— Problem —
Go through the records and extract every line with the word "marketing".

— Input for this task —
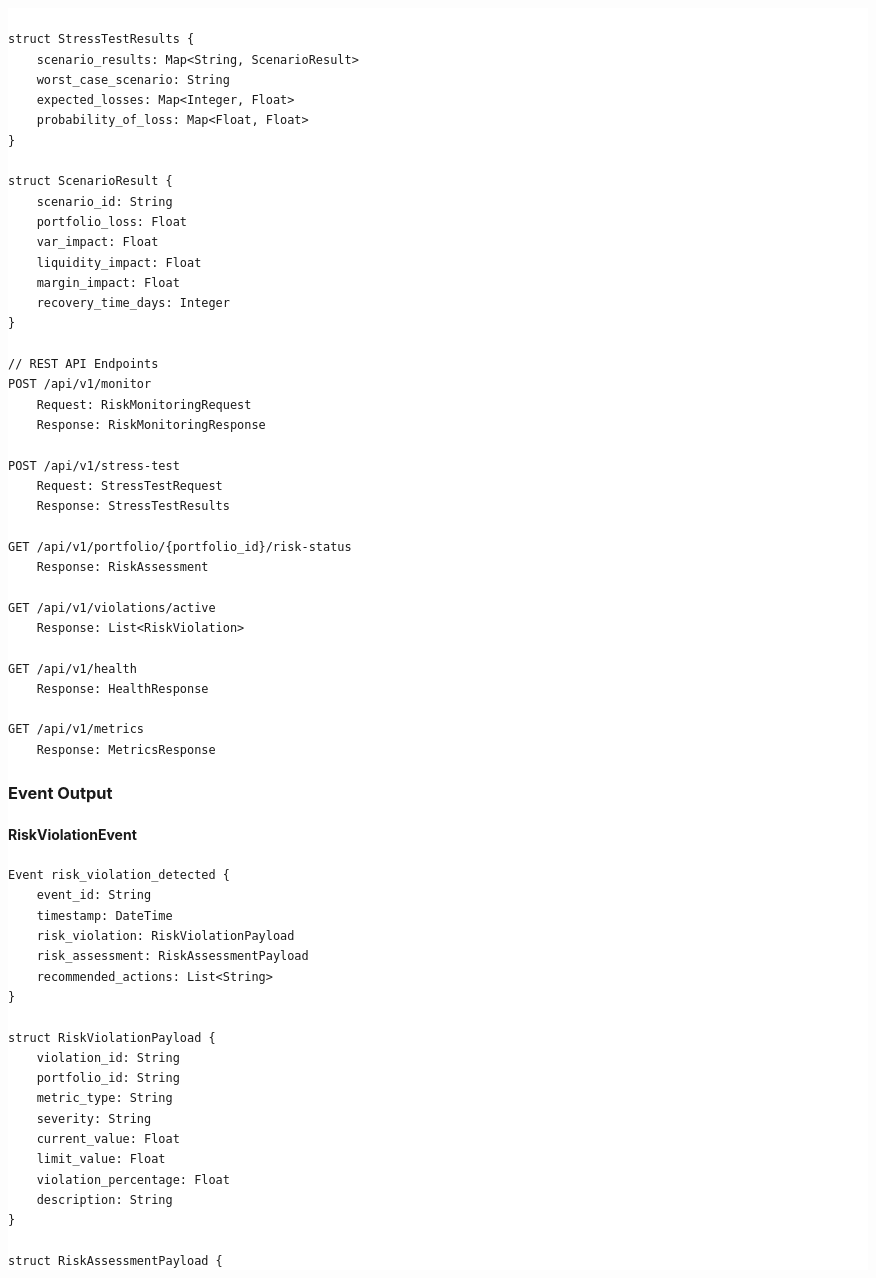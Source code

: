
 ```pseudo

struct StressTestResults {
    scenario_results: Map<String, ScenarioResult>
    worst_case_scenario: String
    expected_losses: Map<Integer, Float>
    probability_of_loss: Map<Float, Float>
}

struct ScenarioResult {
    scenario_id: String
    portfolio_loss: Float
    var_impact: Float
    liquidity_impact: Float
    margin_impact: Float
    recovery_time_days: Integer
}

// REST API Endpoints
POST /api/v1/monitor
    Request: RiskMonitoringRequest
    Response: RiskMonitoringResponse

POST /api/v1/stress-test
    Request: StressTestRequest
    Response: StressTestResults

GET /api/v1/portfolio/{portfolio_id}/risk-status
    Response: RiskAssessment

GET /api/v1/violations/active
    Response: List<RiskViolation>

GET /api/v1/health
    Response: HealthResponse

GET /api/v1/metrics
    Response: MetricsResponse
```

### Event Output

#### RiskViolationEvent
```pseudo
Event risk_violation_detected {
    event_id: String
    timestamp: DateTime
    risk_violation: RiskViolationPayload
    risk_assessment: RiskAssessmentPayload
    recommended_actions: List<String>
}

struct RiskViolationPayload {
    violation_id: String
    portfolio_id: String
    metric_type: String
    severity: String
    current_value: Float
    limit_value: Float
    violation_percentage: Float
    description: String
}

struct RiskAssessmentPayload {
```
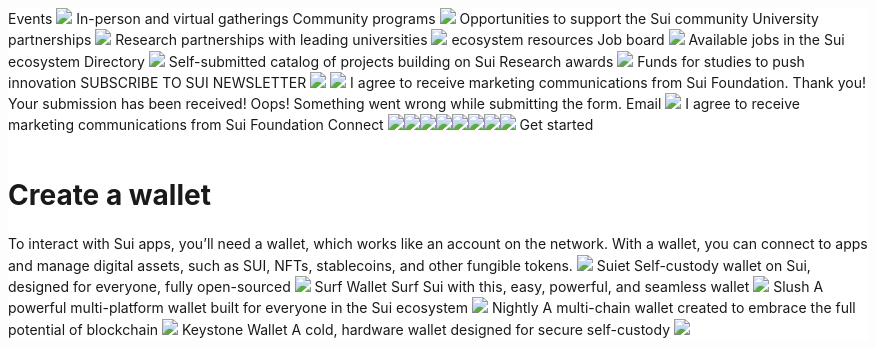 Events
![](https://cdn.prod.website-files.com/6425f546844727ce5fb9e5ab/665eccb73f5db54886e04a9e_arrow-blue.svg)
In-person and virtual gatherings
Community programs
![](https://cdn.prod.website-files.com/6425f546844727ce5fb9e5ab/665eccb73f5db54886e04a9e_arrow-blue.svg)
Opportunities to support the Sui community
University partnerships
![](https://cdn.prod.website-files.com/6425f546844727ce5fb9e5ab/665eccb73f5db54886e04a9e_arrow-blue.svg)
Research partnerships with leading universities
![](https://cdn.prod.website-files.com/6425f546844727ce5fb9e5ab/667a9f327662255fef02a4a9_ecosystem-pastel.svg)
ecosystem resources
Job board
![](https://cdn.prod.website-files.com/6425f546844727ce5fb9e5ab/665eccb73f5db54886e04a9e_arrow-blue.svg)
Available jobs in the Sui ecosystem
Directory
![](https://cdn.prod.website-files.com/6425f546844727ce5fb9e5ab/665eccb73f5db54886e04a9e_arrow-blue.svg)
Self-submitted catalog of projects building on Sui
Research awards
![](https://cdn.prod.website-files.com/6425f546844727ce5fb9e5ab/665eccb73f5db54886e04a9e_arrow-blue.svg)
Funds for studies to push innovation
SUBSCRIBE TO SUI NEWSLETTER
![](https://cdn.prod.website-files.com/6425f546844727ce5fb9e5ab/6674462cfcc4f53aa4cfce6a_img.jpg)
![](https://cdn.prod.website-files.com/6425f546844727ce5fb9e5ab/6553e10976f5cf1e48ace3b4_right-arrow.svg)
I agree to receive marketing communications from Sui Foundation.
Thank you! Your submission has been received!
Oops! Something went wrong while submitting the form.
Email
![](https://cdn.prod.website-files.com/6425f546844727ce5fb9e5ab/6553e10976f5cf1e48ace3b4_right-arrow.svg)
I agree to receive marketing communications from Sui Foundation
Connect
![](https://cdn.prod.website-files.com/6425f546844727ce5fb9e5ab/656909be9ef0076fa3801935_Subtract.svg)![](https://cdn.prod.website-files.com/6425f546844727ce5fb9e5ab/665eb8d3b0666da4b0938179_discord-svg.svg)![](https://cdn.prod.website-files.com/6425f546844727ce5fb9e5ab/656909b079cfb4b0ba0b6c82_medium.svg)![](https://cdn.prod.website-files.com/6425f546844727ce5fb9e5ab/665eb95f4ac9cfe02904580f_youtube-svg.svg)![](https://cdn.prod.website-files.com/6425f546844727ce5fb9e5ab/65832d0d1fbcf06f4bae3ee5_Group%202147256443.svg)![](https://cdn.prod.website-files.com/6425f546844727ce5fb9e5ab/665eb95c6f0aa611bc37d4dd_twitter-svg.svg)![](https://cdn.prod.website-files.com/6425f546844727ce5fb9e5ab/656909b0a5be148c21b66401_Vector.svg)![](https://cdn.prod.website-files.com/6425f546844727ce5fb9e5ab/665eb95cbfe9077de6822836_linkedin-svg.svg)
Get started
# Create a wallet
To interact with Sui apps, you’ll need a wallet, which works like an account on the network. With a wallet, you can connect to apps and manage digital assets, such as SUI, NFTs, stablecoins, and other fungible tokens.
![](https://cdn.prod.website-files.com/6425f546844727ce5fb9e5ab/6746fc7eaf52bf7a817e71f6_Logo.svg)
Suiet
Self-custody wallet on Sui, designed for everyone, fully open-sourced
![](https://cdn.prod.website-files.com/6425f546844727ce5fb9e5ab/6746fc7e233b5226ef810f70_Logo.svg)
Surf Wallet
Surf Sui with this, easy, powerful, and seamless wallet
![](https://cdn.prod.website-files.com/6425f546844727ce5fb9e5ab/675077de2cd1274c8fa9afe9_Logo.svg)
Slush
A powerful multi-platform wallet built for everyone in the Sui ecosystem
![](https://cdn.prod.website-files.com/6425f546844727ce5fb9e5ab/6746fc7e14ed475143ed4c76_Logo.svg)
Nightly
A multi-chain wallet created to embrace the full potential of blockchain
![](https://cdn.prod.website-files.com/6425f546844727ce5fb9e5ab/6746fc7d65758cf6376ca050_Logo.svg)
Keystone Wallet
A cold, hardware wallet designed for secure self-custody
![](https://cdn.prod.website-files.com/6425f546844727ce5fb9e5ab/67dafa77535b9736c92a72a8_OKX%20Wallet%20Logo.svg)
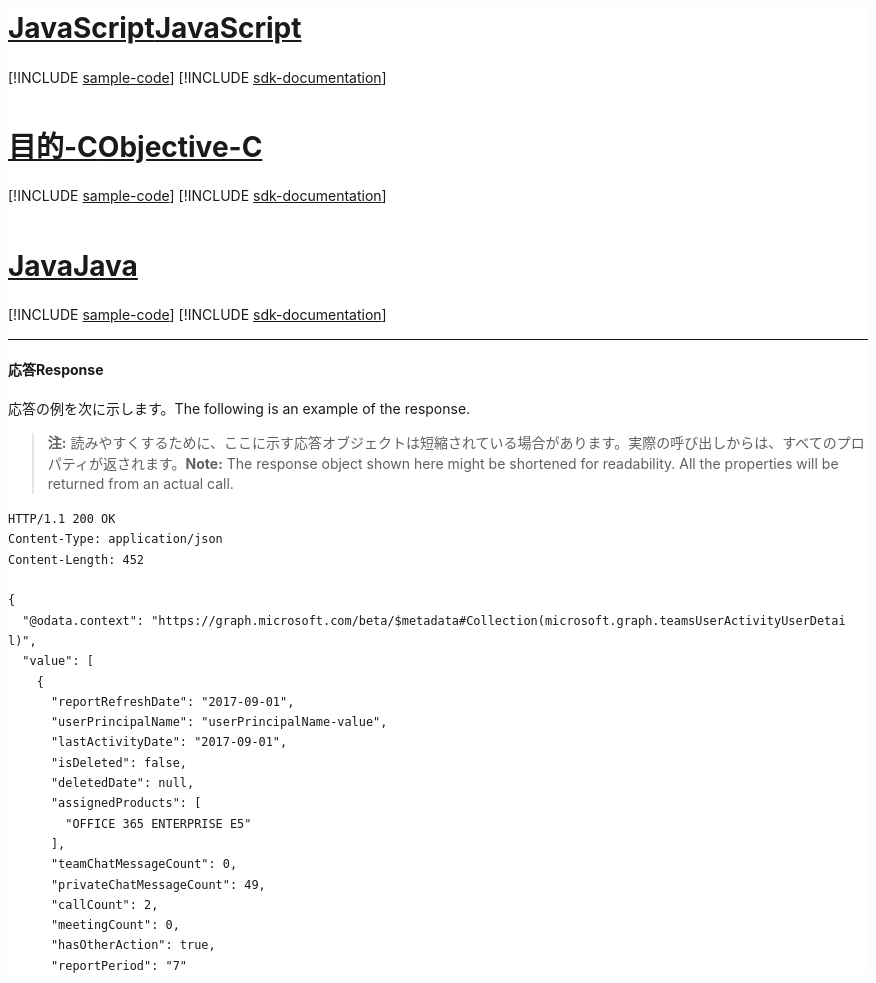 # <a name="javascripttabjavascript"></a>[<span data-ttu-id="3a71a-182">JavaScript</span><span class="sxs-lookup"><span data-stu-id="3a71a-182">JavaScript</span></span>](#tab/javascript)
[!INCLUDE [sample-code](../includes/snippets/javascript/reportroot-getteamsuseractivityuserdetail-json-javascript-snippets.md)]
[!INCLUDE [sdk-documentation](../includes/snippets/snippets-sdk-documentation-link.md)]

# <a name="objective-ctabobjc"></a>[<span data-ttu-id="3a71a-183">目的-C</span><span class="sxs-lookup"><span data-stu-id="3a71a-183">Objective-C</span></span>](#tab/objc)
[!INCLUDE [sample-code](../includes/snippets/objc/reportroot-getteamsuseractivityuserdetail-json-objc-snippets.md)]
[!INCLUDE [sdk-documentation](../includes/snippets/snippets-sdk-documentation-link.md)]

# <a name="javatabjava"></a>[<span data-ttu-id="3a71a-184">Java</span><span class="sxs-lookup"><span data-stu-id="3a71a-184">Java</span></span>](#tab/java)
[!INCLUDE [sample-code](../includes/snippets/java/reportroot-getteamsuseractivityuserdetail-json-java-snippets.md)]
[!INCLUDE [sdk-documentation](../includes/snippets/snippets-sdk-documentation-link.md)]

---


#### <a name="response"></a><span data-ttu-id="3a71a-185">応答</span><span class="sxs-lookup"><span data-stu-id="3a71a-185">Response</span></span>

<span data-ttu-id="3a71a-186">応答の例を次に示します。</span><span class="sxs-lookup"><span data-stu-id="3a71a-186">The following is an example of the response.</span></span>

> <span data-ttu-id="3a71a-p107">**注:** 読みやすくするために、ここに示す応答オブジェクトは短縮されている場合があります。実際の呼び出しからは、すべてのプロパティが返されます。</span><span class="sxs-lookup"><span data-stu-id="3a71a-p107">**Note:** The response object shown here might be shortened for readability. All the properties will be returned from an actual call.</span></span>



```http
HTTP/1.1 200 OK
Content-Type: application/json
Content-Length: 452

{
  "@odata.context": "https://graph.microsoft.com/beta/$metadata#Collection(microsoft.graph.teamsUserActivityUserDetail)", 
  "value": [
    {
      "reportRefreshDate": "2017-09-01", 
      "userPrincipalName": "userPrincipalName-value", 
      "lastActivityDate": "2017-09-01", 
      "isDeleted": false, 
      "deletedDate": null, 
      "assignedProducts": [
        "OFFICE 365 ENTERPRISE E5"
      ], 
      "teamChatMessageCount": 0, 
      "privateChatMessageCount": 49, 
      "callCount": 2, 
      "meetingCount": 0, 
      "hasOtherAction": true, 
      "reportPeriod": "7"
```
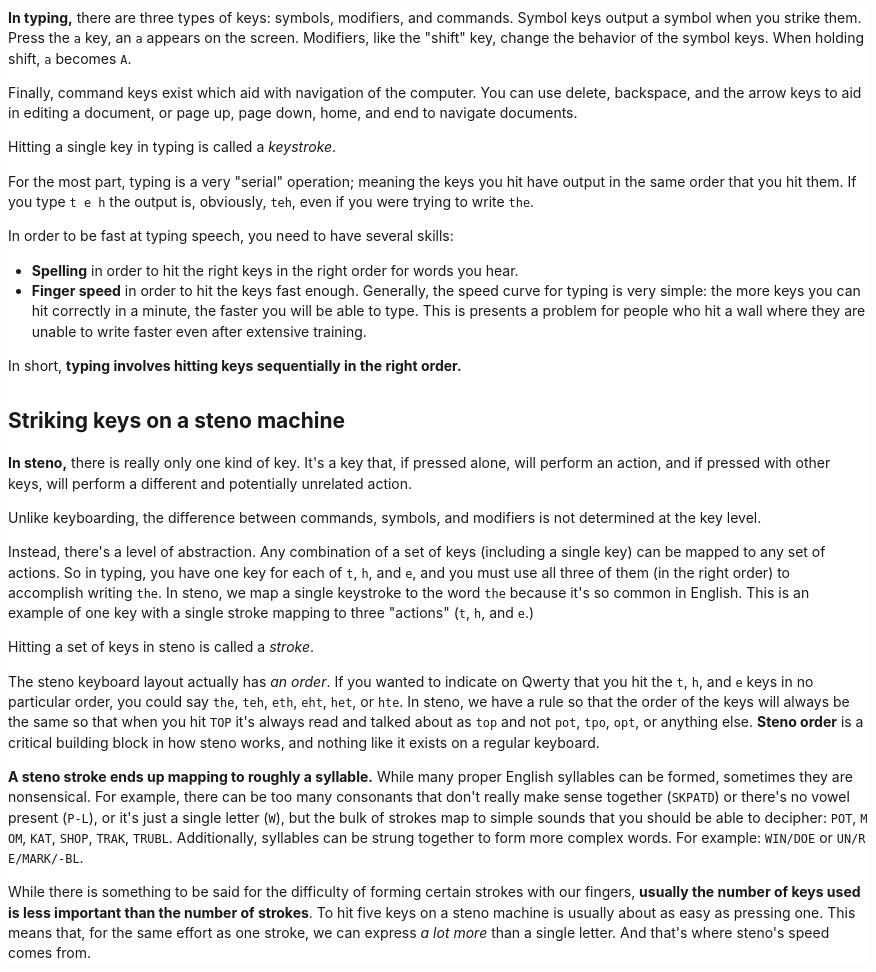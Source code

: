 **In typing,** there are three types of keys: symbols, modifiers, and commands.  Symbol keys output a symbol when you strike them. Press the `a` key, an `a` appears on the screen. Modifiers, like the "shift" key, change the behavior of the symbol keys. When holding shift, `a` becomes `A`.

Finally, command keys exist which aid with navigation of the computer. You can use delete, backspace, and the arrow keys to aid in editing a document, or page up, page down, home, and end to navigate documents.

Hitting a single key in typing is called a *keystroke*.

For the most part, typing is a very "serial" operation; meaning the keys you hit have output in the same order that you hit them. If you type `t e h` the output is, obviously, `teh`, even if you were trying to write `the`.

In order to be fast at typing speech, you need to have several skills:

- **Spelling** in order to hit the right keys in the right order for words you hear.
- **Finger speed** in order to hit the keys fast enough. Generally, the speed curve for typing is very simple: the more keys you can hit correctly in a minute, the faster you will be able to type. This is presents a problem for people who hit a wall where they are unable to write faster even after extensive training.

In short, **typing involves hitting keys sequentially in the right order.**

## Striking keys on a steno machine

**In steno,** there is really only one kind of key. It's a key that, if pressed alone, will perform an action, and if pressed with other keys, will perform a different and potentially unrelated action.

Unlike keyboarding, the difference between commands, symbols, and modifiers is not determined at the key level.

Instead, there's a level of abstraction. Any combination of a set of keys (including a single key) can be mapped to any set of actions. So in typing, you have one key for each of `t`, `h`, and `e`, and you must use all three of them (in the right order) to accomplish writing `the`. In steno, we map a single keystroke to the word `the` because it's so common in English. This is an example of one key with a single stroke mapping to three "actions" (`t`, `h`, and `e`.)

Hitting a set of keys in steno is called a *stroke*.

The steno keyboard layout actually has *an order*. If you wanted to indicate on Qwerty that you hit the `t`, `h`, and `e` keys in no particular order, you could say `the`, `teh`, `eth`, `eht`, `het`, or `hte`. In steno, we have a rule so that the order of the keys will always be the same so that when you hit `TOP` it's always read and talked about as `top` and not `pot`, `tpo`, `opt`, or anything else. **Steno order** is a critical building block in how steno works, and nothing like it exists on a regular keyboard.

**A steno stroke ends up mapping to roughly a syllable.** While many proper English syllables can be formed, sometimes they are nonsensical. For example, there can be too many consonants that don't really make sense together (`SKPATD`) or there's no vowel present (`P-L`), or it's just a single letter (`W`), but the bulk of strokes map to simple sounds that you should be able to decipher: `POT`, `MOM`, `KAT`, `SHOP`, `TRAK`, `TRUBL`. Additionally, syllables can be strung together to form more complex words. For example: `WIN/DOE` or `UN/RE/MARK/-BL`.

While there is something to be said for the difficulty of forming certain strokes with our fingers, **usually the number of keys used is less important than the number of strokes**. To hit five keys on a steno machine is usually about as easy as pressing one. This means that, for the same effort as one stroke, we can express *a lot more* than a single letter. And that's where steno's speed comes from.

— Reply —
I agree to receive marketing communications from Sui Foundation.
I agree to receive marketing communications from Sui Foundation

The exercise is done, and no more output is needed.